* WHAT THIS TASK INVOLVES
Print every line below exactly. Skip the pictures.

** TASK MATERIAL follows **

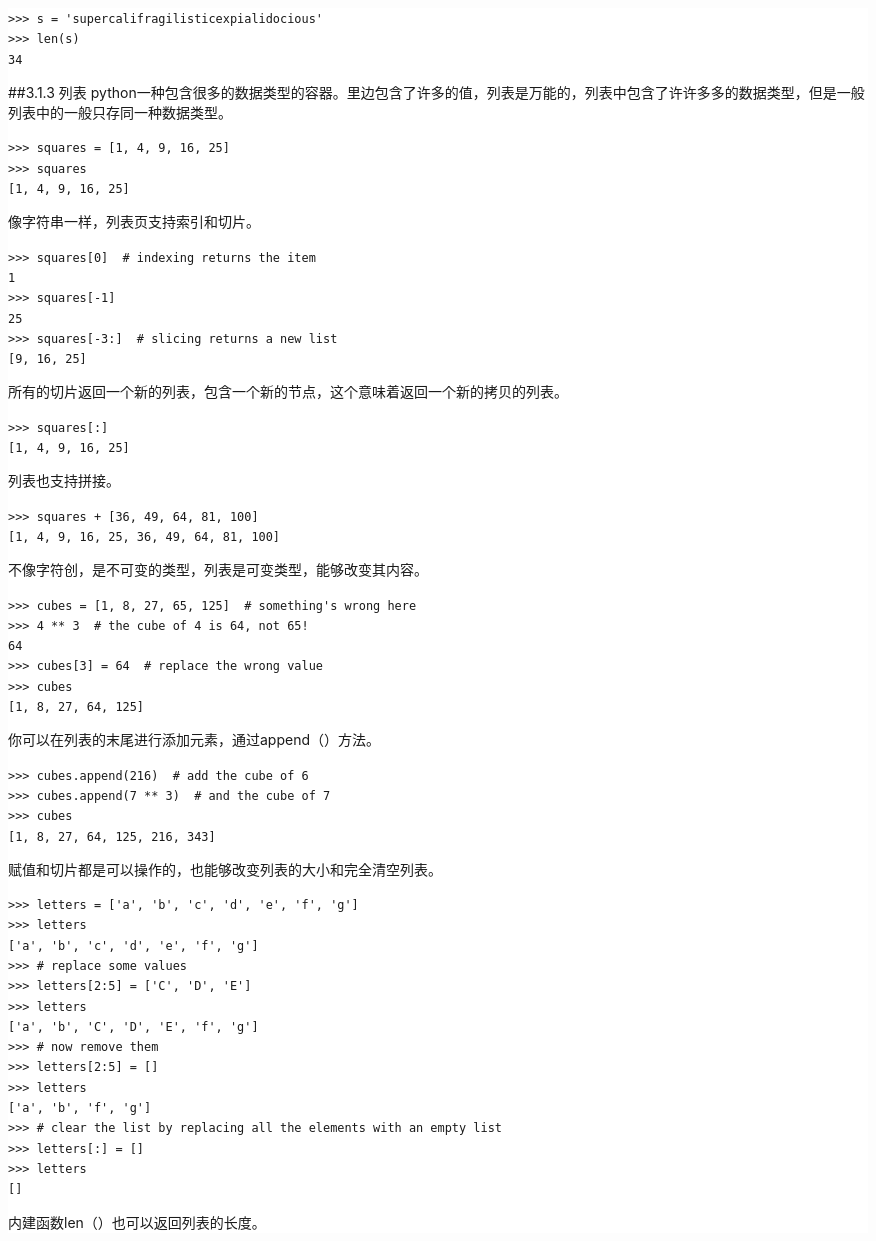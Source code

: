 	>>> s = 'supercalifragilisticexpialidocious'
	>>> len(s)
	34
##3.1.3 列表
python一种包含很多的数据类型的容器。里边包含了许多的值，列表是万能的，列表中包含了许许多多的数据类型，但是一般列表中的一般只存同一种数据类型。

	>>> squares = [1, 4, 9, 16, 25]
	>>> squares
	[1, 4, 9, 16, 25]
像字符串一样，列表页支持索引和切片。

	>>> squares[0]  # indexing returns the item
	1
	>>> squares[-1]
	25
	>>> squares[-3:]  # slicing returns a new list
	[9, 16, 25]
所有的切片返回一个新的列表，包含一个新的节点，这个意味着返回一个新的拷贝的列表。

	>>> squares[:]
	[1, 4, 9, 16, 25]
列表也支持拼接。

	>>> squares + [36, 49, 64, 81, 100]
	[1, 4, 9, 16, 25, 36, 49, 64, 81, 100]
不像字符创，是不可变的类型，列表是可变类型，能够改变其内容。

	>>> cubes = [1, 8, 27, 65, 125]  # something's wrong here
	>>> 4 ** 3  # the cube of 4 is 64, not 65!
	64
	>>> cubes[3] = 64  # replace the wrong value
	>>> cubes
	[1, 8, 27, 64, 125]
你可以在列表的末尾进行添加元素，通过append（）方法。

	>>> cubes.append(216)  # add the cube of 6
	>>> cubes.append(7 ** 3)  # and the cube of 7
	>>> cubes
	[1, 8, 27, 64, 125, 216, 343]
赋值和切片都是可以操作的，也能够改变列表的大小和完全清空列表。

	>>> letters = ['a', 'b', 'c', 'd', 'e', 'f', 'g']
	>>> letters
	['a', 'b', 'c', 'd', 'e', 'f', 'g']
	>>> # replace some values
	>>> letters[2:5] = ['C', 'D', 'E']
	>>> letters
	['a', 'b', 'C', 'D', 'E', 'f', 'g']
	>>> # now remove them
	>>> letters[2:5] = []
	>>> letters
	['a', 'b', 'f', 'g']
	>>> # clear the list by replacing all the elements with an empty list
	>>> letters[:] = []
	>>> letters
	[]
内建函数len（）也可以返回列表的长度。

** End of TASK MATERIAL **

* EXERCISE RESULT
Source code

: 	>>> s = 'supercalifragilisticexpialidocious'
	>>> len(s)
	34
##3.1.3 列表
python一种包含很多的数据类型的容器。里边包含了许多的值，列表是万能的，列表中包含了许许多多的数据类型，但是一般列表中的一般只存同一种数据类型。

	>>> squares = [1, 4, 9, 16, 25]
	>>> squares
	[1, 4, 9, 16, 25]
像字符串一样，列表页支持索引和切片。

	>>> squares[0]  # indexing returns the item
	1
	>>> squares[-1]
	25
	>>> squares[-3:]  # slicing returns a new list
	[9, 16, 25]
所有的切片返回一个新的列表，包含一个新的节点，这个意味着返回一个新的拷贝的列表。

	>>> squares[:]
	[1, 4, 9, 16, 25]
列表也支持拼接。

	>>> squares + [36, 49, 64, 81, 100]
	[1, 4, 9, 16, 25, 36, 49, 64, 81, 100]
不像字符创，是不可变的类型，列表是可变类型，能够改变其内容。

	>>> cubes = [1, 8, 27, 65, 125]  # something's wrong here
	>>> 4 ** 3  # the cube of 4 is 64, not 65!
	64
	>>> cubes[3] = 64  # replace the wrong value
	>>> cubes
	[1, 8, 27, 64, 125]
你可以在列表的末尾进行添加元素，通过append（）方法。

	>>> cubes.append(216)  # add the cube of 6
	>>> cubes.append(7 ** 3)  # and the cube of 7
	>>> cubes
	[1, 8, 27, 64, 125, 216, 343]
赋值和切片都是可以操作的，也能够改变列表的大小和完全清空列表。

	>>> letters = ['a', 'b', 'c', 'd', 'e', 'f', 'g']
	>>> letters
	['a', 'b', 'c', 'd', 'e', 'f', 'g']
	>>> # replace some values
	>>> letters[2:5] = ['C', 'D', 'E']
	>>> letters
	['a', 'b', 'C', 'D', 'E', 'f', 'g']
	>>> # now remove them
	>>> letters[2:5] = []
	>>> letters
	['a', 'b', 'f', 'g']
	>>> # clear the list by replacing all the elements with an empty list
	>>> letters[:] = []
	>>> letters
	[]
内建函数len（）也可以返回列表的长度。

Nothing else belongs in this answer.